Arms and the Dudes (Simon and Schuster, 2015) is a case in point. Its subtitle, "How Three Stoners from Miami Beach Became the Most Unlikely Gunrunners in History," promises an outrageous, stranger-than-fiction romp, and the book doesn't disappoint. Expanded from Lawson's 2011 National Magazine Award-nominated Rolling Stone feature, Arms and the Dudes follows the jaw-dropping misadventures of three "wake and bake" stoners, former yeshiva boys barely out of their teens, who won a $300 million dollar Defense Department contract to supply guns and ammunition to the Afghan military.

"The dudes are the personification of the adolescence of American foreign policy: young, naive, and in way over their heads," Lawson says.

He first encountered them in a front-page New York Times article on March 28, 2008. C. J. Chivers reported the Pentagon's bust of Efraim Diveroli, David Packouz, and Alex Podrizki for fulfilling their defense contract with illegally repackaged Chinese ammunition that had been stored for decades in Albanian mountain caves. It was a great story: These cocky young guys had tried to game the system, and they'd been caught. But Lawson wondered why they'd been hired in the first place. As he researched, he realized that the dudes and other small-timers were middlemen and eventual fall guys for a shadowy linkage between the Pentagon and illegal arms dealers. The Times story, in essence, had mistaken the puppets for puppeteers.

click to enlarge The XY Files: Guy Lawson and the Dudes
Franco Vogt

Could this be the reason the newspaper of record has not yet reviewed Arms and the Dudes, although it ran reviews of Lawson's first two books, The Brotherhoods: The True Story of Two Cops Who Murdered for the Mafia (Scribner, 2006; with William Oldham) and Octopus: Sam Israel, the Secret Market, and Wall Street's Wildest Con (Crown, 2012), not to mention that Octopus made the Times' bestseller list and an A-list movie of Arms and the Dudes will open in March 2016?

"Call and ask them," says Lawson. "I'd love to hear what they say."

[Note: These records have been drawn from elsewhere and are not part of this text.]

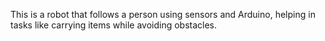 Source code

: This is a robot that follows a person using sensors and Arduino, helping in tasks like carrying items while avoiding obstacles.
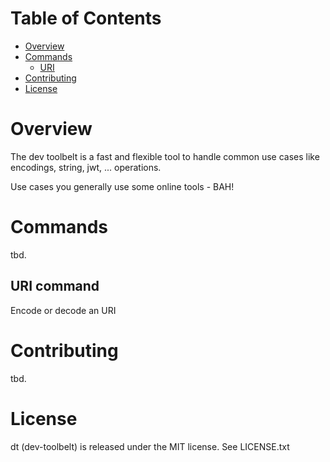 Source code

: # Table of Contents

- [Overview](#overview)
- [Commands](#commands)
  * [URI](#uri-command)
- [Contributing](#contributing)
- [License](#license)

# Overview
The dev toolbelt is a fast and flexible tool to handle common use
cases like encodings, string, jwt, ... operations.

Use cases you generally use some online tools - BAH!

# Commands
tbd.

## URI command
Encode or decode an URI

# Contributing
tbd.

# License
dt (dev-toolbelt) is released under the MIT license. See LICENSE.txt
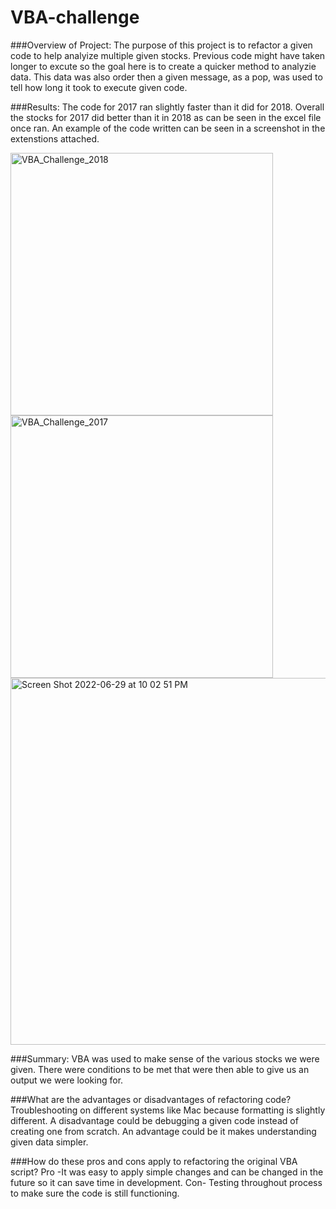 # VBA-challenge
###Overview of Project: 
The purpose of this project is to refactor a given code to help analyize multiple given stocks. Previous code might have taken longer to excute so the goal here is to create a quicker method to analyzie data. This data was also order then a given message, as a pop, was used to tell how long it took to execute given code.

###Results: 
The code for 2017 ran slightly faster than it did for 2018. Overall the stocks for 2017 did better than it in 2018 as can be seen in the excel file once ran. An example of the code written can be seen in a screenshot in the extenstions attached.

<img width="420" alt="VBA_Challenge_2018" src="https://user-images.githubusercontent.com/107590706/176577533-bf124809-17c0-481c-a17b-4bab8129444d.png">
<img width="420" alt="VBA_Challenge_2017" src="https://user-images.githubusercontent.com/107590706/176577563-2e613990-c623-4522-a720-01412e0d99fd.png">
<img width="587" alt="Screen Shot 2022-06-29 at 10 02 51 PM" src="https://user-images.githubusercontent.com/107590706/176577640-6f633e7c-2b8e-4817-bee6-38d4abbc1376.png">

###Summary:
VBA was used to make sense of the various stocks we were given. There were conditions to be met that were then able to give us an output we were looking for.

###What are the advantages or disadvantages of refactoring code?
Troubleshooting on different systems like Mac because formatting is slightly different. 
A disadvantage could be debugging a given code instead of creating one from scratch.
An advantage could be it makes understanding given data simpler.

###How do these pros and cons apply to refactoring the original VBA script?
Pro -It was easy to apply simple changes and can be changed in the future so it can save time in development.
Con- Testing throughout process to make sure the code is still functioning.
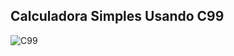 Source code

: ## Calculadora Simples Usando C99

![C99](https://img.shields.io/badge/C-00599C?style=for-the-badge&logo=c&logoColor=white)
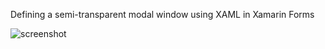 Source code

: Defining a semi-transparent modal window using XAML in Xamarin Forms


![screenshot](https://raw.githubusercontent.com/Totemika/XamarinWithXAML/master/SemiTransparentModalPage/Screenshots/Capture1.PNG)
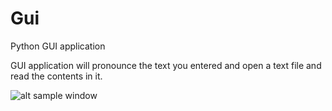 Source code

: # Gui
Python GUI application

GUI application will pronounce the text you entered and open a text file and read the contents in it.

![alt sample window](https://github.com/ShivaShankerReddy/Gui/sample.png) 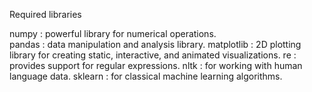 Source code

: Required libraries

  numpy : powerful library for numerical operations. </br>
  pandas : data manipulation and analysis library.
  matplotlib : 2D plotting library for creating static, interactive, and animated visualizations.
  re : provides support for regular expressions.
  nltk : for working with human language data.
  sklearn : for classical machine learning algorithms.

The Times has not blackballed him; Lawson is currently writing a feature for the Sunday Magazine. But the omission is striking, especially to a journalist whose stock in trade is skepticism about the official version of anything. In sequential books, he's examined corruption and greed in the NYPD, Wall Street, and the Pentagon, limning "a 21st-century collapse of American institutions."

Lawson was born in Canada to expatriate parents from Australia and New Zealand. "My father was deeply anti-American,' he recalls. "I grew up drinking soda in cups that said 'Nixon Drinks Canada Dry.'"

After his partents divorced, Lawson lived with his mother until she remarried; as a teenager, he moved to Australia to rejoin his father, a one-time journalist and political speechwriter who wrote topical songs in the Tom Lehrer vein. "My father didn't succeed," Lawson says bluntly. "A lot of my animation and ambition comes from that realization."